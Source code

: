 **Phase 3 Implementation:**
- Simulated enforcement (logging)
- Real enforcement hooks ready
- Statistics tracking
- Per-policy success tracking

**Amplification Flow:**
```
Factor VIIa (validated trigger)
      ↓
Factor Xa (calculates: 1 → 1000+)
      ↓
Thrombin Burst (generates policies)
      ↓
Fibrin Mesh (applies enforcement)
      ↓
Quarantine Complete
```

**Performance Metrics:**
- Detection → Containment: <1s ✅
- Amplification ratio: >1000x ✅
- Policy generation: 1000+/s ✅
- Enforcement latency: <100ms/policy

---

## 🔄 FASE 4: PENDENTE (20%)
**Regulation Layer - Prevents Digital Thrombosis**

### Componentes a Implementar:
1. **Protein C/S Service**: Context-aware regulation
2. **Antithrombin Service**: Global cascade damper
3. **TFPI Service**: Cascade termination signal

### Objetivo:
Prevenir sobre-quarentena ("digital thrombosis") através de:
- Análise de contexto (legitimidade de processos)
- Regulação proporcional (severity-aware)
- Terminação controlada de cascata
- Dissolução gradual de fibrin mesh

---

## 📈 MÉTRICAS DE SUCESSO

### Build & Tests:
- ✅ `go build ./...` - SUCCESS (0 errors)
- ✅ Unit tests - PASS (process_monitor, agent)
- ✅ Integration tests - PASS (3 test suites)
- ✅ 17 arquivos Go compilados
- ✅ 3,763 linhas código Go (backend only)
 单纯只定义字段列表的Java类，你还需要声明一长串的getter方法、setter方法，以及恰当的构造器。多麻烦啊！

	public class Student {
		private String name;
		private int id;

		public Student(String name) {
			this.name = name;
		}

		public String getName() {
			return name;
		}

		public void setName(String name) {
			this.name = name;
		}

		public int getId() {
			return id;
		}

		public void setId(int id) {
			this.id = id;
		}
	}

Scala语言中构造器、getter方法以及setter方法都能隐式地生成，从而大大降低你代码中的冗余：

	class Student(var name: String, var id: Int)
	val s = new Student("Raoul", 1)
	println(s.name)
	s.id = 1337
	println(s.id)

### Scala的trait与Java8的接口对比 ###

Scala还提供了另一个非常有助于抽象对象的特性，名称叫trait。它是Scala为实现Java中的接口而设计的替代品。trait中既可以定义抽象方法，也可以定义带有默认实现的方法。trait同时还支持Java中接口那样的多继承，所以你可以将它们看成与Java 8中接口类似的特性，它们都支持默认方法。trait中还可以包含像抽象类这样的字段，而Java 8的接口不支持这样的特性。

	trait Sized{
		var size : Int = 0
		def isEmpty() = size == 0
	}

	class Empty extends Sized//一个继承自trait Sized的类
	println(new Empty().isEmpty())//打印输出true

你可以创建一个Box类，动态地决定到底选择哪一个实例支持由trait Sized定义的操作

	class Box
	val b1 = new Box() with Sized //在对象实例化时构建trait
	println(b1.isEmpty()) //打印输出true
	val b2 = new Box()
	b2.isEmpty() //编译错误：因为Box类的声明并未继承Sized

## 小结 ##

○ ○ ○ ○ ○ ○ ○

§ **TASK GOAL**: The full listing is to be written out again, exactly as shown.

§ **EXERCISE OUTPUT**:
Source code

: **Phase 3 Implementation:**
- Simulated enforcement (logging)
- Real enforcement hooks ready
- Statistics tracking
- Per-policy success tracking

**Amplification Flow:**
```
Factor VIIa (validated trigger)
      ↓
Factor Xa (calculates: 1 → 1000+)
      ↓
Thrombin Burst (generates policies)
      ↓
Fibrin Mesh (applies enforcement)
      ↓
Quarantine Complete
```

**Performance Metrics:**
- Detection → Containment: <1s ✅
- Amplification ratio: >1000x ✅
- Policy generation: 1000+/s ✅
- Enforcement latency: <100ms/policy

---

## 🔄 FASE 4: PENDENTE (20%)
**Regulation Layer - Prevents Digital Thrombosis**

### Componentes a Implementar:
1. **Protein C/S Service**: Context-aware regulation
2. **Antithrombin Service**: Global cascade damper
3. **TFPI Service**: Cascade termination signal

### Objetivo:
Prevenir sobre-quarentena ("digital thrombosis") através de:
- Análise de contexto (legitimidade de processos)
- Regulação proporcional (severity-aware)
- Terminação controlada de cascata
- Dissolução gradual de fibrin mesh

---

## 📈 MÉTRICAS DE SUCESSO

### Build & Tests:
- ✅ `go build ./...` - SUCCESS (0 errors)
- ✅ Unit tests - PASS (process_monitor, agent)
- ✅ Integration tests - PASS (3 test suites)
- ✅ 17 arquivos Go compilados
- ✅ 3,763 linhas código Go (backend only)
 单纯只定义字段列表的Java类，你还需要声明一长串的getter方法、setter方法，以及恰当的构造器。多麻烦啊！

	public class Student {
		private String name;
		private int id;

		public Student(String name) {
			this.name = name;
		}

		public String getName() {
			return name;
		}

		public void setName(String name) {
			this.name = name;
		}

		public int getId() {
			return id;
		}

		public void setId(int id) {
			this.id = id;
		}
	}

Scala语言中构造器、getter方法以及setter方法都能隐式地生成，从而大大降低你代码中的冗余：

	class Student(var name: String, var id: Int)
	val s = new Student("Raoul", 1)
	println(s.name)
	s.id = 1337
	println(s.id)

### Scala的trait与Java8的接口对比 ###

Scala还提供了另一个非常有助于抽象对象的特性，名称叫trait。它是Scala为实现Java中的接口而设计的替代品。trait中既可以定义抽象方法，也可以定义带有默认实现的方法。trait同时还支持Java中接口那样的多继承，所以你可以将它们看成与Java 8中接口类似的特性，它们都支持默认方法。trait中还可以包含像抽象类这样的字段，而Java 8的接口不支持这样的特性。

	trait Sized{
		var size : Int = 0
		def isEmpty() = size == 0
	}

	class Empty extends Sized//一个继承自trait Sized的类
	println(new Empty().isEmpty())//打印输出true

你可以创建一个Box类，动态地决定到底选择哪一个实例支持由trait Sized定义的操作

	class Box
	val b1 = new Box() with Sized //在对象实例化时构建trait
	println(b1.isEmpty()) //打印输出true
	val b2 = new Box()
	b2.isEmpty() //编译错误：因为Box类的声明并未继承Sized

## 小结 ##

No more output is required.